### Work to be completed
Please start at the first line of the records beneath and quote each line exactly, ending with the line containing "Interrupt handler allocates".

### Stored dataset items
^^^^^^^^^^^^^^^^

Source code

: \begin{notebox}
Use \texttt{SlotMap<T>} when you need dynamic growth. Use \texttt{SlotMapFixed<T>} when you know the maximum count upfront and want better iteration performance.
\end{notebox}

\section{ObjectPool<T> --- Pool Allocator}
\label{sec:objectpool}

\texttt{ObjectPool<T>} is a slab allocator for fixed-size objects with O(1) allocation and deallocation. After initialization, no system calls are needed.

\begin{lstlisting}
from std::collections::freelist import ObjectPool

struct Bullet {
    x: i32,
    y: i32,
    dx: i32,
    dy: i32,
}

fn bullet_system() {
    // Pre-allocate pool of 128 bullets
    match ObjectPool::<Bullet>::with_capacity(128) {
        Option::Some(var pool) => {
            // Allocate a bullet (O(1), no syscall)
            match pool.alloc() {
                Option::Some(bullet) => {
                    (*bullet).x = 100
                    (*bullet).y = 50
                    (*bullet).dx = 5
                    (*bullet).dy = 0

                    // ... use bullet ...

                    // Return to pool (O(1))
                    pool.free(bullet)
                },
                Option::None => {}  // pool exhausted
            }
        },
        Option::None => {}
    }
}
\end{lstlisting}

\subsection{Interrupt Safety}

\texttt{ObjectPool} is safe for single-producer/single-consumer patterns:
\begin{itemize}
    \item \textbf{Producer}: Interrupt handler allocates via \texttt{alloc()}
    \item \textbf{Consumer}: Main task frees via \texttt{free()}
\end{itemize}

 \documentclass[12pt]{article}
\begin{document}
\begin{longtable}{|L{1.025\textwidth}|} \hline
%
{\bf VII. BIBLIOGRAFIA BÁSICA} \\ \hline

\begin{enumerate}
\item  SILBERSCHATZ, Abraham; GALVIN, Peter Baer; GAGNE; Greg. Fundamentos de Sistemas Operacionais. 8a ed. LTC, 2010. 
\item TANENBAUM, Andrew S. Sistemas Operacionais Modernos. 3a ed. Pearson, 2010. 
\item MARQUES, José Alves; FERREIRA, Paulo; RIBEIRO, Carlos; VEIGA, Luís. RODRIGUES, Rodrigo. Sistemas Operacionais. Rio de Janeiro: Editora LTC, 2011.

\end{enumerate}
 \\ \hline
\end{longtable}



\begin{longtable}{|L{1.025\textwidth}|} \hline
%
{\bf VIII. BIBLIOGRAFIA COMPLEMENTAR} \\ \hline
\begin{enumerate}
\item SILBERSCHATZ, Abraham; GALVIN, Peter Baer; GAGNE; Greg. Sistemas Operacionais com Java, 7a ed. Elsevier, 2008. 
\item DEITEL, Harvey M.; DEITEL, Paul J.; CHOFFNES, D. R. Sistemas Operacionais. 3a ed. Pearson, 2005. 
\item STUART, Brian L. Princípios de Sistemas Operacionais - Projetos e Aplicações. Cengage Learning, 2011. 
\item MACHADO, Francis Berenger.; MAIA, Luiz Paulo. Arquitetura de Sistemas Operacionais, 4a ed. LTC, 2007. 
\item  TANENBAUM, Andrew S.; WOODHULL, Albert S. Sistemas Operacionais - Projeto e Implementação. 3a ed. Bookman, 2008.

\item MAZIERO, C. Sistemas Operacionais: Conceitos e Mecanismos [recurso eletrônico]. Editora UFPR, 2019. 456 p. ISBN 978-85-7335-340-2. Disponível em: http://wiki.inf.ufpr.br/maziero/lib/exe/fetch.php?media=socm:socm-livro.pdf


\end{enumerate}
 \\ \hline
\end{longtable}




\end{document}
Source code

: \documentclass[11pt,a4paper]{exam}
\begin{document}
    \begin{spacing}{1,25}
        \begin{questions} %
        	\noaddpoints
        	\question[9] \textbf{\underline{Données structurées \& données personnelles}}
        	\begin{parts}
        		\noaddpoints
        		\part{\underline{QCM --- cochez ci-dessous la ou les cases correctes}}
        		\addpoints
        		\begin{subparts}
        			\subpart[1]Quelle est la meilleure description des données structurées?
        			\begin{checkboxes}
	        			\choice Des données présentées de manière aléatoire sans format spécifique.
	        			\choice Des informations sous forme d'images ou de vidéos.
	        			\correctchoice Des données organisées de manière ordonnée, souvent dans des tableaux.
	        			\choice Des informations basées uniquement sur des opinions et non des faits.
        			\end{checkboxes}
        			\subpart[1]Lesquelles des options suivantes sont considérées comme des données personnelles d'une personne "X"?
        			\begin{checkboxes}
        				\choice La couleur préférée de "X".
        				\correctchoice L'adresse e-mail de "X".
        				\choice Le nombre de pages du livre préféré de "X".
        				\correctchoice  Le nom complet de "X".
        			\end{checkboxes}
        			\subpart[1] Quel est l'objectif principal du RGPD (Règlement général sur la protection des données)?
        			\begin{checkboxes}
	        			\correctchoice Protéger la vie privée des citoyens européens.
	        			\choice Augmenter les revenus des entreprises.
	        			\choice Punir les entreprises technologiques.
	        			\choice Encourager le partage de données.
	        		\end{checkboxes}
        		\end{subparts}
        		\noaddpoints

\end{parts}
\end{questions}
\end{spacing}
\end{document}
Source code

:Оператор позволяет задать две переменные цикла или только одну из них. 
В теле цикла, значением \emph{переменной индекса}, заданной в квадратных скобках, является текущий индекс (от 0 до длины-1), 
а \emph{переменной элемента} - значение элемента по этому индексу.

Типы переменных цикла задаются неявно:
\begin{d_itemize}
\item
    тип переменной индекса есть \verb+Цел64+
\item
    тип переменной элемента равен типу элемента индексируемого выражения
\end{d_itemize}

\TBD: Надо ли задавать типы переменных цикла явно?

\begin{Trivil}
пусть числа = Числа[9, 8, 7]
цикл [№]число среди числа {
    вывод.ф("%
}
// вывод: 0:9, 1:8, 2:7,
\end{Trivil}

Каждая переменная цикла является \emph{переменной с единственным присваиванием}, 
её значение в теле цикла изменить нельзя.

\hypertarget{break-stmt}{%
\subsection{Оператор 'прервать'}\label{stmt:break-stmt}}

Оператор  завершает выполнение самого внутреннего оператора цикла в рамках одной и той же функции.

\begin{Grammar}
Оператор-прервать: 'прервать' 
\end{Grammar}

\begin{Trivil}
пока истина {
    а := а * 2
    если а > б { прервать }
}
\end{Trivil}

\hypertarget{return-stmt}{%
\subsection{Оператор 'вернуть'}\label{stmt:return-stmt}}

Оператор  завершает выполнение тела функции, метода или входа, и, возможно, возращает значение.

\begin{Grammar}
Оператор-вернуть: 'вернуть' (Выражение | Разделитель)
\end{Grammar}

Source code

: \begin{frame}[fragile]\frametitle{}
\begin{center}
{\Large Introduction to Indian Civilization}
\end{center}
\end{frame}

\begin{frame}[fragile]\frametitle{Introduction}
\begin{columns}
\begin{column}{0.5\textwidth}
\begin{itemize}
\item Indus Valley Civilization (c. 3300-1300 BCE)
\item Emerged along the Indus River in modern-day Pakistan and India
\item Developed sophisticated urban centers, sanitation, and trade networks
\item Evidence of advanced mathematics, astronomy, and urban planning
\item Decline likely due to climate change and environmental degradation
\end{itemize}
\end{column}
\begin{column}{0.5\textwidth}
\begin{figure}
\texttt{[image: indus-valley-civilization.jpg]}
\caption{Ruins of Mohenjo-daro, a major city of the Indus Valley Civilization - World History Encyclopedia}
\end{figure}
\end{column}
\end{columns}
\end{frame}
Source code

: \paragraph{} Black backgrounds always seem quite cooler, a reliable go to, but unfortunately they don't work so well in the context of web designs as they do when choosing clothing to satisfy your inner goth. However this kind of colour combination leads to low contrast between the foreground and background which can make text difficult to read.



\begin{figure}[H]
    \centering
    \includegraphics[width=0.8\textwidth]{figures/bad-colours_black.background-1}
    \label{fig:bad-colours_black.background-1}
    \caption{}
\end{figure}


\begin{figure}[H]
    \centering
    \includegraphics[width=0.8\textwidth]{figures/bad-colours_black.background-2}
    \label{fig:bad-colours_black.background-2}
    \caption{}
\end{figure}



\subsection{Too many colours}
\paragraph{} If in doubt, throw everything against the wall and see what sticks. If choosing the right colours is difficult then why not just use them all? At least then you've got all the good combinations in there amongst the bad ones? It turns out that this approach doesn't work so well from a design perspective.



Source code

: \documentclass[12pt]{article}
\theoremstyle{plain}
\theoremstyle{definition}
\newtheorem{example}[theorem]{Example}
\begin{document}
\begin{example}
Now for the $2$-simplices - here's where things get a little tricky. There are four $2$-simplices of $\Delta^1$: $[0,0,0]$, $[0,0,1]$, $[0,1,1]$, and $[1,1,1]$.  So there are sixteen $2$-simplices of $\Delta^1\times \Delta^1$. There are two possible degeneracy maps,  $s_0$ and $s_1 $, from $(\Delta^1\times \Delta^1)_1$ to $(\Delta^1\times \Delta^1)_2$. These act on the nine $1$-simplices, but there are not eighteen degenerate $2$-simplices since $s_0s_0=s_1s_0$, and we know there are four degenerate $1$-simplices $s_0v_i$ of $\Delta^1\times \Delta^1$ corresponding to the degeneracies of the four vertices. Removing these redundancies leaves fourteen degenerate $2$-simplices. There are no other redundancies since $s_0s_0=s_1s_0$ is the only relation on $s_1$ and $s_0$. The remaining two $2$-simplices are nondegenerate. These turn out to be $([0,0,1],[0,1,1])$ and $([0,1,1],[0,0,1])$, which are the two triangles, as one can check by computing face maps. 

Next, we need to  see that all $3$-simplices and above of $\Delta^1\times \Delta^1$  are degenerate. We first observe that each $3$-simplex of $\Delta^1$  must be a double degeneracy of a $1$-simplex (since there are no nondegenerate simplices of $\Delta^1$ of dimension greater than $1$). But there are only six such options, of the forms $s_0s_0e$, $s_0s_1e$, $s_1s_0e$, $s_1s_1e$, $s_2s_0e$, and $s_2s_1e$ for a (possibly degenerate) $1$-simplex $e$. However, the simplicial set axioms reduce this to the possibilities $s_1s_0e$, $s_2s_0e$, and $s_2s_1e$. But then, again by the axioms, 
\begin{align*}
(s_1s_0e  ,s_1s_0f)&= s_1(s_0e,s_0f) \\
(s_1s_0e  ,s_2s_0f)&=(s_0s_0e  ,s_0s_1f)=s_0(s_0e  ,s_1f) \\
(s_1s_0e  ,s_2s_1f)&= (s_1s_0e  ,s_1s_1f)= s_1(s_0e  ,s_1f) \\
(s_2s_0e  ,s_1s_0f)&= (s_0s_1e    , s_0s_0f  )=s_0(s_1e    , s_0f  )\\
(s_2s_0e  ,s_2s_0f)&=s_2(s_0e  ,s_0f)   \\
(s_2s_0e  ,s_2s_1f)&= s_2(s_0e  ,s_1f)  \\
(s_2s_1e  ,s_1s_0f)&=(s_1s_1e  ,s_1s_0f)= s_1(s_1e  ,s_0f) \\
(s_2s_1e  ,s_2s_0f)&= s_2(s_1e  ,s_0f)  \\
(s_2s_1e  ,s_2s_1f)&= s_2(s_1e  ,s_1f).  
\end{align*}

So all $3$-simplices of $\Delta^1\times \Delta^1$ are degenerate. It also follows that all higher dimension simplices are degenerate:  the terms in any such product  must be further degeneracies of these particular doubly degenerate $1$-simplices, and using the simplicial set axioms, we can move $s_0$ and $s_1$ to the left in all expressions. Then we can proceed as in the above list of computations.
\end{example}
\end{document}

^^^^^^^^^^^^^^^^

### Your solution
Source code

: \begin{notebox}
Use \texttt{SlotMap<T>} when you need dynamic growth. Use \texttt{SlotMapFixed<T>} when you know the maximum count upfront and want better iteration performance.
\end{notebox}

\section{ObjectPool<T> --- Pool Allocator}
\label{sec:objectpool}

\texttt{ObjectPool<T>} is a slab allocator for fixed-size objects with O(1) allocation and deallocation. After initialization, no system calls are needed.

\begin{lstlisting}
from std::collections::freelist import ObjectPool

struct Bullet {
    x: i32,
    y: i32,
    dx: i32,
    dy: i32,
}

fn bullet_system() {
    // Pre-allocate pool of 128 bullets
    match ObjectPool::<Bullet>::with_capacity(128) {
        Option::Some(var pool) => {
            // Allocate a bullet (O(1), no syscall)
            match pool.alloc() {
                Option::Some(bullet) => {
                    (*bullet).x = 100
                    (*bullet).y = 50
                    (*bullet).dx = 5
                    (*bullet).dy = 0

                    // ... use bullet ...

                    // Return to pool (O(1))
                    pool.free(bullet)
                },
                Option::None => {}  // pool exhausted
            }
        },
        Option::None => {}
    }
}
\end{lstlisting}

\subsection{Interrupt Safety}

\texttt{ObjectPool} is safe for single-producer/single-consumer patterns:
\begin{itemize}
    \item \textbf{Producer}: Interrupt handler allocates via \texttt{alloc()}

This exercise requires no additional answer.